**Supplied information:**

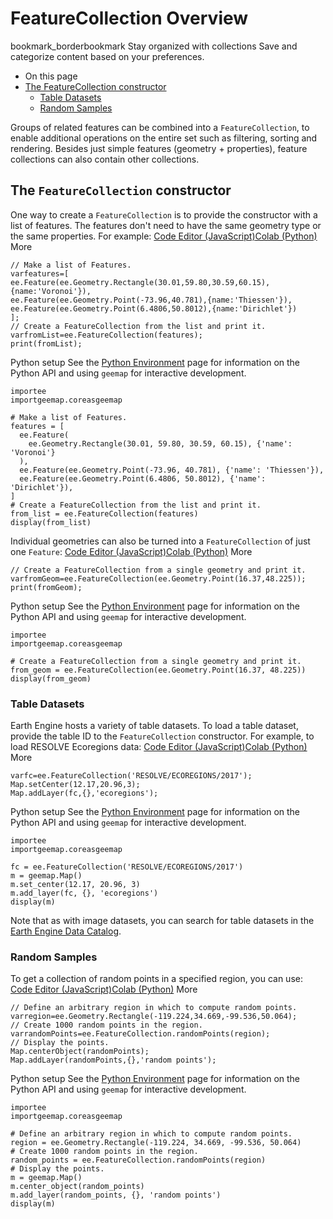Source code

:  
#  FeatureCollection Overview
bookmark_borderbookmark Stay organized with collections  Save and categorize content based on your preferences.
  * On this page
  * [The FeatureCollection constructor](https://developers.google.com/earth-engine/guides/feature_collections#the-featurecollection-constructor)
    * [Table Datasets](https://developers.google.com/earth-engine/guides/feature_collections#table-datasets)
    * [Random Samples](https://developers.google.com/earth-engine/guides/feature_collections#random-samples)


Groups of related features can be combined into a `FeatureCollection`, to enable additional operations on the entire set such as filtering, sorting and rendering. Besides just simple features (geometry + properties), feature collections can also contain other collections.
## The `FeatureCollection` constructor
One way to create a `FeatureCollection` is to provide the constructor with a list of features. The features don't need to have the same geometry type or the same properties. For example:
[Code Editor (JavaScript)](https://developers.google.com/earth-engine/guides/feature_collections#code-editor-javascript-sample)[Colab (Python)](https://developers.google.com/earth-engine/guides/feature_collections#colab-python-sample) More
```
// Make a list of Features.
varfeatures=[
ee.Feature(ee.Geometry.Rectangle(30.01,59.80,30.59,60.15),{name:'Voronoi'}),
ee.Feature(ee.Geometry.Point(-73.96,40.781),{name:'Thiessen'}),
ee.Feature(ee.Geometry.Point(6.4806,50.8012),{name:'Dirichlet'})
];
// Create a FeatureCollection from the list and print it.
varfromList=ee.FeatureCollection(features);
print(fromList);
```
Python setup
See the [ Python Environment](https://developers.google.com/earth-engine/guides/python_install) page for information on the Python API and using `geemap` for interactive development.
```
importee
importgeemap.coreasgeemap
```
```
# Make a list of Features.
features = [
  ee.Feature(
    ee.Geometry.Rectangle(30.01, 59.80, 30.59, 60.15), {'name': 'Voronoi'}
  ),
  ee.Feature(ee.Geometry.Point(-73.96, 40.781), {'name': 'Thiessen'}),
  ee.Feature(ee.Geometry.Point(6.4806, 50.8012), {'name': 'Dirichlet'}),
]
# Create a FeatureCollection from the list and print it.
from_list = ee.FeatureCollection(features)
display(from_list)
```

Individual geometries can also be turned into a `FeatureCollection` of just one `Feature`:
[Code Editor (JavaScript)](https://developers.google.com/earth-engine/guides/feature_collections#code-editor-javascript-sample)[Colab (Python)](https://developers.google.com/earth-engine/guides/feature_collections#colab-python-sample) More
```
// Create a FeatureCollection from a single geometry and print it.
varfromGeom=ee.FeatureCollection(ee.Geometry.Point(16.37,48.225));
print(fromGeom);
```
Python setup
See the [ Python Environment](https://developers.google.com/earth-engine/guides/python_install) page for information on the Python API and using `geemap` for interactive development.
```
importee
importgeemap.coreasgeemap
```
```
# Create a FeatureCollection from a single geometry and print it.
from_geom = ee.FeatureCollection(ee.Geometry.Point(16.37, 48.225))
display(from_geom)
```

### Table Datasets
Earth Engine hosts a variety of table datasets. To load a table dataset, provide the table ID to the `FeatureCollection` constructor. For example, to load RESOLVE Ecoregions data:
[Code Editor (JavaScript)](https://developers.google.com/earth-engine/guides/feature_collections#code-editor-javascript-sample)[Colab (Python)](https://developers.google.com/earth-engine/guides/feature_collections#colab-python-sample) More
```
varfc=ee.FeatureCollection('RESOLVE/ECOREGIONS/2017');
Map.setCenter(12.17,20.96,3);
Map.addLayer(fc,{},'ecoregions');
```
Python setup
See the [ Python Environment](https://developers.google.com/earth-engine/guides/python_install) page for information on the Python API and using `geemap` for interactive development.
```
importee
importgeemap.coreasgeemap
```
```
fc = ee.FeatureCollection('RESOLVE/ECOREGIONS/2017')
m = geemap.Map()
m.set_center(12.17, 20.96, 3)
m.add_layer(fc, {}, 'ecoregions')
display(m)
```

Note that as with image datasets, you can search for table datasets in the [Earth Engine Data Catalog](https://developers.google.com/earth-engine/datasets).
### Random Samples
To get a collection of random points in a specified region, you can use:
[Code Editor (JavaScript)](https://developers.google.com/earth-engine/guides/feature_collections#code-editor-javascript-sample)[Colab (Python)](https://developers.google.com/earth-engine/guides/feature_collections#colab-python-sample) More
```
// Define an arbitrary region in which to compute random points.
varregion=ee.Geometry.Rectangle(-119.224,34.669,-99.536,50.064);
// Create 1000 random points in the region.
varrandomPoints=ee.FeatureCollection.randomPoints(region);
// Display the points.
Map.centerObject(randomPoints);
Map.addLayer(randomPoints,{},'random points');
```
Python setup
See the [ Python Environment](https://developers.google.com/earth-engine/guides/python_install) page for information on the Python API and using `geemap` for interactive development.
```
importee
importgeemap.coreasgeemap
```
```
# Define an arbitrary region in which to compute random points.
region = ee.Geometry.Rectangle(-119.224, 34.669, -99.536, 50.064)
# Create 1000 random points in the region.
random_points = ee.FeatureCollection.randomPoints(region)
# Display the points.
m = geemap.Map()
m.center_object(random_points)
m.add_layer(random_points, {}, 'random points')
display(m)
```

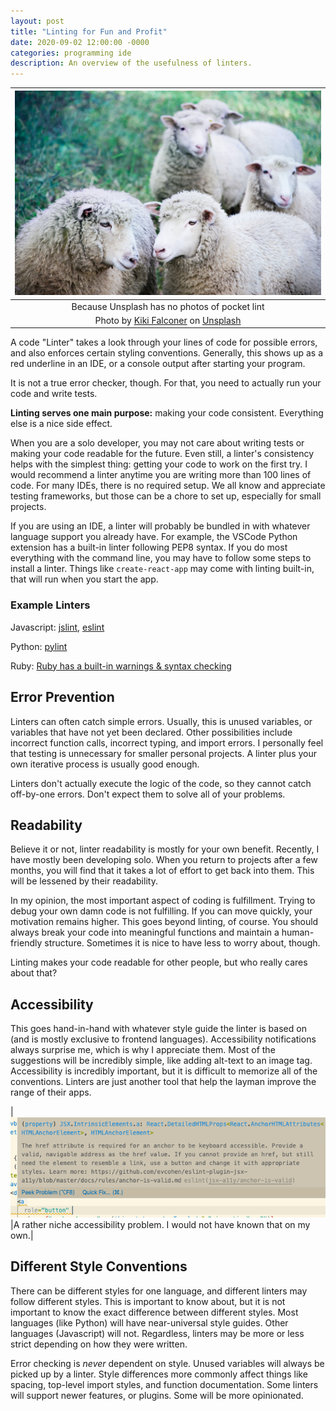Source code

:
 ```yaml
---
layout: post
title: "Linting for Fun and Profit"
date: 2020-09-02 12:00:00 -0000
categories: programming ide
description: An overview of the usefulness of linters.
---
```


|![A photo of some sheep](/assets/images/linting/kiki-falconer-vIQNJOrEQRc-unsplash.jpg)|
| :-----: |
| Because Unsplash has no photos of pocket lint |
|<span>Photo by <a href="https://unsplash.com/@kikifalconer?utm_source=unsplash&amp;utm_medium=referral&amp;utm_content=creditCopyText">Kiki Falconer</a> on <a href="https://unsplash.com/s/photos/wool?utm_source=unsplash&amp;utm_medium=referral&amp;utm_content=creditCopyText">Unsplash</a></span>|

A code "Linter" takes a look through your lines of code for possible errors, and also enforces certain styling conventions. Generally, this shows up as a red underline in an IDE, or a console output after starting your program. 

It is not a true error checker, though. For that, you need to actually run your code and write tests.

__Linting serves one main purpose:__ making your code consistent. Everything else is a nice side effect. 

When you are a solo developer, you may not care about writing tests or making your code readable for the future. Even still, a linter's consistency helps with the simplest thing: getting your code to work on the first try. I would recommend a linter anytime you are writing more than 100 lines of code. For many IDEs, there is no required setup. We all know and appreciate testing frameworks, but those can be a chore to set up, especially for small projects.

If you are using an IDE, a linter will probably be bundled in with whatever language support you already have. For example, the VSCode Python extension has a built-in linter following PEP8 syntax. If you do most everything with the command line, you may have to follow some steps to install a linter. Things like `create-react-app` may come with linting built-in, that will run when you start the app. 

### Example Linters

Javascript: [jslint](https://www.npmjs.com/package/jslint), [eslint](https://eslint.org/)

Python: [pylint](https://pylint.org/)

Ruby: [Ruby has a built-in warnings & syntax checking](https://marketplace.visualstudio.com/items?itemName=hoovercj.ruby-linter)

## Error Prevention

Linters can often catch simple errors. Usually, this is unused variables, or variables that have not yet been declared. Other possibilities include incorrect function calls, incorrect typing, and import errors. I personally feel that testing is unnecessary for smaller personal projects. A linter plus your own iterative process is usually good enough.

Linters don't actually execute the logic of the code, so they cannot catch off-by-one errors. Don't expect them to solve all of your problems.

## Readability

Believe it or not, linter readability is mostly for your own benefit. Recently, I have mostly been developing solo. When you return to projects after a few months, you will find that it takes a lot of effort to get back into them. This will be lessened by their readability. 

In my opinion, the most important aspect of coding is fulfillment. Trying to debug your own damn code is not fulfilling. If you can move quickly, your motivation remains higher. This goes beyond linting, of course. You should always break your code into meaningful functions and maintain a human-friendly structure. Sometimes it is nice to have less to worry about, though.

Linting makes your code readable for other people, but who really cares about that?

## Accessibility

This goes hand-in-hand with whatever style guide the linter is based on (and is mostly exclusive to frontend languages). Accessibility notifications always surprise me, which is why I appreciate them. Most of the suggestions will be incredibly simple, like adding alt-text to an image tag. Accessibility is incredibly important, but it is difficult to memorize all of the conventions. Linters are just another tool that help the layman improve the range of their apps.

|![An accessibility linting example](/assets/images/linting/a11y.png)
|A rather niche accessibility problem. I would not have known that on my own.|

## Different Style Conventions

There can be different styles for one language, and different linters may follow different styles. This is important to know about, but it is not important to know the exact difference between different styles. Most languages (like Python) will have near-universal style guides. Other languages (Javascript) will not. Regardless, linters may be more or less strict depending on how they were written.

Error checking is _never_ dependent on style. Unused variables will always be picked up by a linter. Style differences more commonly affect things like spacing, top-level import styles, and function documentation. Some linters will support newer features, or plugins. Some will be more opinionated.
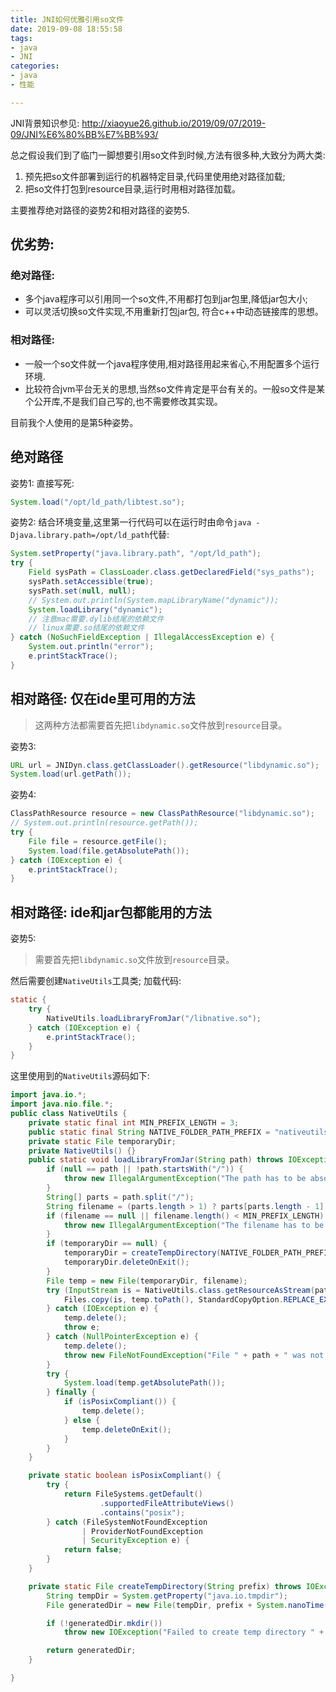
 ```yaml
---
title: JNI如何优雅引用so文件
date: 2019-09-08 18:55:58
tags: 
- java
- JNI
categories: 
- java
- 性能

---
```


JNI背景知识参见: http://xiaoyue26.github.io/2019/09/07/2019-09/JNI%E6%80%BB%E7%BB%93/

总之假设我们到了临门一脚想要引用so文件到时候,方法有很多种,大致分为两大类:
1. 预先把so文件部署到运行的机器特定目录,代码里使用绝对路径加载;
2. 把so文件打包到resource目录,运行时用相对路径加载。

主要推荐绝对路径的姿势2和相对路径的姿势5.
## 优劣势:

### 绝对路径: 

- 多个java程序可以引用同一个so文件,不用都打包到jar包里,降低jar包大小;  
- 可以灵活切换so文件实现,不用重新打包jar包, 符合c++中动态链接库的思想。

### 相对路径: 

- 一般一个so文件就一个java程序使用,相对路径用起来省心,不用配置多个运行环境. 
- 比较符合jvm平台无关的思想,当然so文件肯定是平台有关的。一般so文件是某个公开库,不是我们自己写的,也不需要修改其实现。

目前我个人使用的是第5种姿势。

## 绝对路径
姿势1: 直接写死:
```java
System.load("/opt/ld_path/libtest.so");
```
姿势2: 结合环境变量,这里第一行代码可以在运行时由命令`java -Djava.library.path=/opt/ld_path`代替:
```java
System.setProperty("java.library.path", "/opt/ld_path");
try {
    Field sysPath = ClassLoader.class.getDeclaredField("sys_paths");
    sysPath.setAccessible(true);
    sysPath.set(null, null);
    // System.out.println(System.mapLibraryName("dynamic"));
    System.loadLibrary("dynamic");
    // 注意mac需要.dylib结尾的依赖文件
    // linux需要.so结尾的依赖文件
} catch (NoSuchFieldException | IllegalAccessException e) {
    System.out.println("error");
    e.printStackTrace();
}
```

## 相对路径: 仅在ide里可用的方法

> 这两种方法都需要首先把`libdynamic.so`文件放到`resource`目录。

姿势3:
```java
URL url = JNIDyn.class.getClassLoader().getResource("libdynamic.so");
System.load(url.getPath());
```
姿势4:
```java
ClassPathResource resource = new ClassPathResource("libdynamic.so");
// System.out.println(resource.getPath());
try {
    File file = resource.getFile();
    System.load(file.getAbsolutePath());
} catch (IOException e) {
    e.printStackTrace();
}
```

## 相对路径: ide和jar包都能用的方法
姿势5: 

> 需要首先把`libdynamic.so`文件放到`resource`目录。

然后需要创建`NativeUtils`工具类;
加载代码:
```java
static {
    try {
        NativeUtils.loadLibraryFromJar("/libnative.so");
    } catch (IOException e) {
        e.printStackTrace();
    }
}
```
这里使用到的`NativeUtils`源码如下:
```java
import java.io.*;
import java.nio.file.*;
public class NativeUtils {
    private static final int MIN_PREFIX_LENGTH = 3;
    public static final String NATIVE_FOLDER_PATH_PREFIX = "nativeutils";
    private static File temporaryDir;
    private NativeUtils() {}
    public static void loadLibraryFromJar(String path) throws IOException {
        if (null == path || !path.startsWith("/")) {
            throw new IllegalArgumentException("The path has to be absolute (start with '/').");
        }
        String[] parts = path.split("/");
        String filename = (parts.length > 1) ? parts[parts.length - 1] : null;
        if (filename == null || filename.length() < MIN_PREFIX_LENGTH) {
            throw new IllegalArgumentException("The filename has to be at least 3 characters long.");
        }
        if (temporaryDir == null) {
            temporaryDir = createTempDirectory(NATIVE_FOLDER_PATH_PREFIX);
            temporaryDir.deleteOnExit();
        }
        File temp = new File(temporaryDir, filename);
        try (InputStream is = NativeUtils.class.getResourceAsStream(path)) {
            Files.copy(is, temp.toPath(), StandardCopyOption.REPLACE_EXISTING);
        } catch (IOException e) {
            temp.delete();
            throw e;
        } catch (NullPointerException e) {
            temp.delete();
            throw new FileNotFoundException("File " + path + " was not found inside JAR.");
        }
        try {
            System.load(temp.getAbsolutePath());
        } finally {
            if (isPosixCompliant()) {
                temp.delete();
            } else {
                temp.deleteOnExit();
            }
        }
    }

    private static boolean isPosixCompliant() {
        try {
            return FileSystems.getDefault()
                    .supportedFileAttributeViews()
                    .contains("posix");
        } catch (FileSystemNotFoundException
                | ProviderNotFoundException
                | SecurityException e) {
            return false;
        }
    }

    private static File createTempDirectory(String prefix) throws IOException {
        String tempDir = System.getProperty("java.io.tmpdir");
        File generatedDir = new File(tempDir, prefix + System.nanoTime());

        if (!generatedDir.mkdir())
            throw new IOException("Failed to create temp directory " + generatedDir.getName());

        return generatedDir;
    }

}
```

**Exercise aim:** If a line in the material above contains "Thiessen", show that line.

**Result for this task:**
ee.Feature(ee.Geometry.Point(-73.96,40.781),{name:'Thiessen'}),
  ee.Feature(ee.Geometry.Point(-73.96, 40.781), {'name': 'Thiessen'}),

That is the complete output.